Most people are bashful when it comes to tooting their own horn, but Friends, I am really proud of this recent acknowledgement – I’ve recently been conferred with the honorary title MBF, otherwise known as “Mama Best Friend.” You see, this designation comes from the notoriously difficult, the most critical and defiant, the extremely hard-to-please individual – yes, that’s right, my 13-year-old daughter. It has taken me a lot of hard work in these 13 years to earn the title, and to be granted this distinction during the COVID-19 pandemic is both extraordinarily humbling and extremely gratifying.
What did I do to receive such an honor, you ask? Well, we’ve come a long way, my daughter and I. Allow me to provide some examples: When trying to maintain discipline and order when she was a toddler, she would commonly shriek “I hate you” or scream “You don’t love me anymore!” Once, when she was 8 years old, she got so angry that she impulsively opened the front door and ran down the street. When she was about 10 years old, I was driving my daughters to a doctor’s appointment and so did not pay attention to her demands. All of a sudden, she got enraged and started repeatedly kicking the back of my driver seat, all the while screaming “Why aren’t you listening to me?”
I share these incidences with you, dear Reader, because these nightmarish parenting situations might be something you can relate to. Parenting isn’t perfect and certainly; I am not a perfect parent. While I believe that parents have the responsibility to establish discipline in the parent-child relationship, I also believe it is the parent’s job to initiate and model a respectful relationship with our kids. Each one of these episodes caused me to reflect on my own actions that might have contributed to the problem. Here are a few strategies I employed to build a healthy parent-child relationship with my daughter.
I communicated my love to her in her preferred love language.
One pivotal incident between my daughter and I was when we were having a heated discussion about an incident. I was coming from the perspective of how she could improve her situation when all of a sudden, a deflated, tearful 11-year-old said, “Why can’t you just comfort me and tell me that everything will be ok? Can you just give me a hug?” From that moment, I realized that I was trying to show my care for her by finding solutions. However, what she really needed from me was words of affirmation and physical affection. I quickly learned about the Five Love Languages and began to consistently communicate my love to her in her preferred love languages.
I became an ardent student of who she is and celebrated her.

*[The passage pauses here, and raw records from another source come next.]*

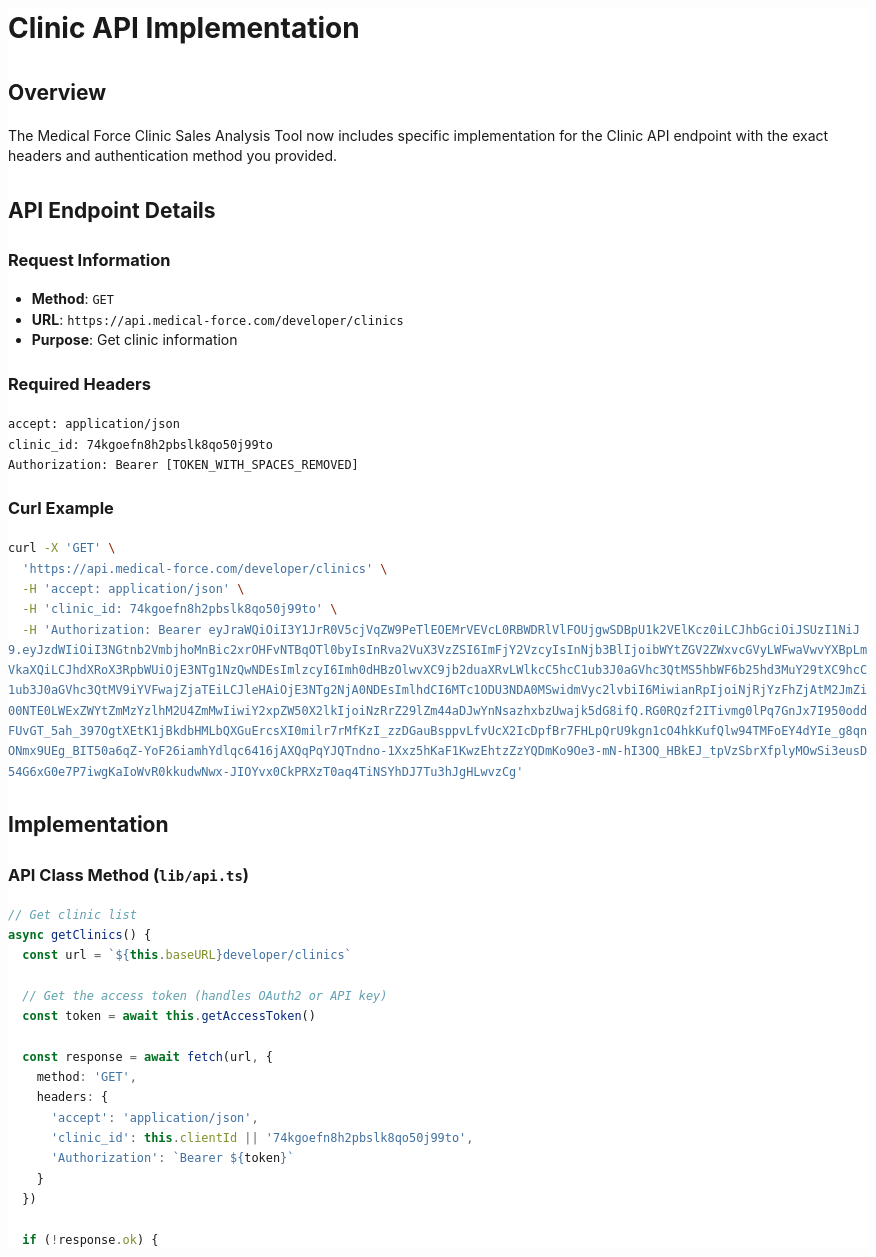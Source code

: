 # Clinic API Implementation

## Overview

The Medical Force Clinic Sales Analysis Tool now includes specific implementation for the Clinic API endpoint with the exact headers and authentication method you provided.

## API Endpoint Details

### Request Information
- **Method**: `GET`
- **URL**: `https://api.medical-force.com/developer/clinics`
- **Purpose**: Get clinic information

### Required Headers
```http
accept: application/json
clinic_id: 74kgoefn8h2pbslk8qo50j99to
Authorization: Bearer [TOKEN_WITH_SPACES_REMOVED]
```

### Curl Example
```bash
curl -X 'GET' \
  'https://api.medical-force.com/developer/clinics' \
  -H 'accept: application/json' \
  -H 'clinic_id: 74kgoefn8h2pbslk8qo50j99to' \
  -H 'Authorization: Bearer eyJraWQiOiI3Y1JrR0V5cjVqZW9PeTlEOEMrVEVcL0RBWDRlVlFOUjgwSDBpU1k2VElKcz0iLCJhbGciOiJSUzI1NiJ9.eyJzdWIiOiI3NGtnb2VmbjhoMnBic2xrOHFvNTBqOTl0byIsInRva2VuX3VzZSI6ImFjY2VzcyIsInNjb3BlIjoibWYtZGV2ZWxvcGVyLWFwaVwvYXBpLmVkaXQiLCJhdXRoX3RpbWUiOjE3NTg1NzQwNDEsImlzcyI6Imh0dHBzOlwvXC9jb2duaXRvLWlkcC5hcC1ub3J0aGVhc3QtMS5hbWF6b25hd3MuY29tXC9hcC1ub3J0aGVhc3QtMV9iYVFwajZjaTEiLCJleHAiOjE3NTg2NjA0NDEsImlhdCI6MTc1ODU3NDA0MSwidmVyc2lvbiI6MiwianRpIjoiNjRjYzFhZjAtM2JmZi00NTE0LWExZWYtZmMzYzlhM2U4ZmMwIiwiY2xpZW50X2lkIjoiNzRrZ29lZm44aDJwYnNsazhxbzUwajk5dG8ifQ.RG0RQzf2ITivmg0lPq7GnJx7I950oddFUvGT_5ah_397OgtXEtK1jBkdbHMLbQXGuErcsXI0milr7rMfKzI_zzDGauBsppvLfvUcX2IcDpfBr7FHLpQrU9kgn1cO4hkKufQlw94TMFoEY4dYIe_g8qnONmx9UEg_BIT50a6qZ-YoF26iamhYdlqc6416jAXQqPqYJQTndno-1Xxz5hKaF1KwzEhtzZzYQDmKo9Oe3-mN-hI3OQ_HBkEJ_tpVzSbrXfplyMOwSi3eusD54G6xG0e7P7iwgKaIoWvR0kkudwNwx-JIOYvx0CkPRXzT0aq4TiNSYhDJ7Tu3hJgHLwvzCg'
```

## Implementation

### API Class Method (`lib/api.ts`)

```typescript
// Get clinic list
async getClinics() {
  const url = `${this.baseURL}developer/clinics`
  
  // Get the access token (handles OAuth2 or API key)
  const token = await this.getAccessToken()
  
  const response = await fetch(url, {
    method: 'GET',
    headers: {
      'accept': 'application/json',
      'clinic_id': this.clientId || '74kgoefn8h2pbslk8qo50j99to',
      'Authorization': `Bearer ${token}`
    }
  })

  if (!response.ok) {
```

I showed sincere interest in the things she liked and learned as much as I could about it. I let her be the expert in these areas and asked her to teach me all about her current fascination. If she liked K-Pop songs, we would listen to them in the car together. Even though it was trivial to me, I also learned all the different types of Pokémon (especially her favorite), their power level, and the different stages of Pokémon evolutions. When she was interested in basketball, I signed her up to play in local competitive leagues and took her to watch local college women’s basketball games.
I invested time to listen to her.
From my perspective, some things that interested my daughter were superficial and insignificant. However, I realized that if I actively listened to her and she could trust me with what I regarded as “small things,” one of these days, she would also trust me with the “big things.” Of course, the pandemic hit at the end of her 7th grade year and is now affecting her 8th grade year – a milestone year. We have since had many “big” conversations about how this pandemic will affect her end-of-the-year activities, her participation in the competitive basketball league, how she will connect with her friends, and the implications distance learning will have for her high school and college ambitions. You never know when chit-chat in the car or small talk around the dinner table will evolve into valuable connections with your kids!
And so, Friends, parenting middle schoolers is difficult, and parenting during this pandemic is especially challenging. However, it is precisely because we are parenting during the pandemic that we need to slow down and pay attention to our children’s needs, whether those needs be physical, mental, academic, emotional, or spiritual. It hasn’t always been an easy journey and there’s no telling what the high school years will bring, but my relationship with my daughter is valuable to me and the effort is worth it.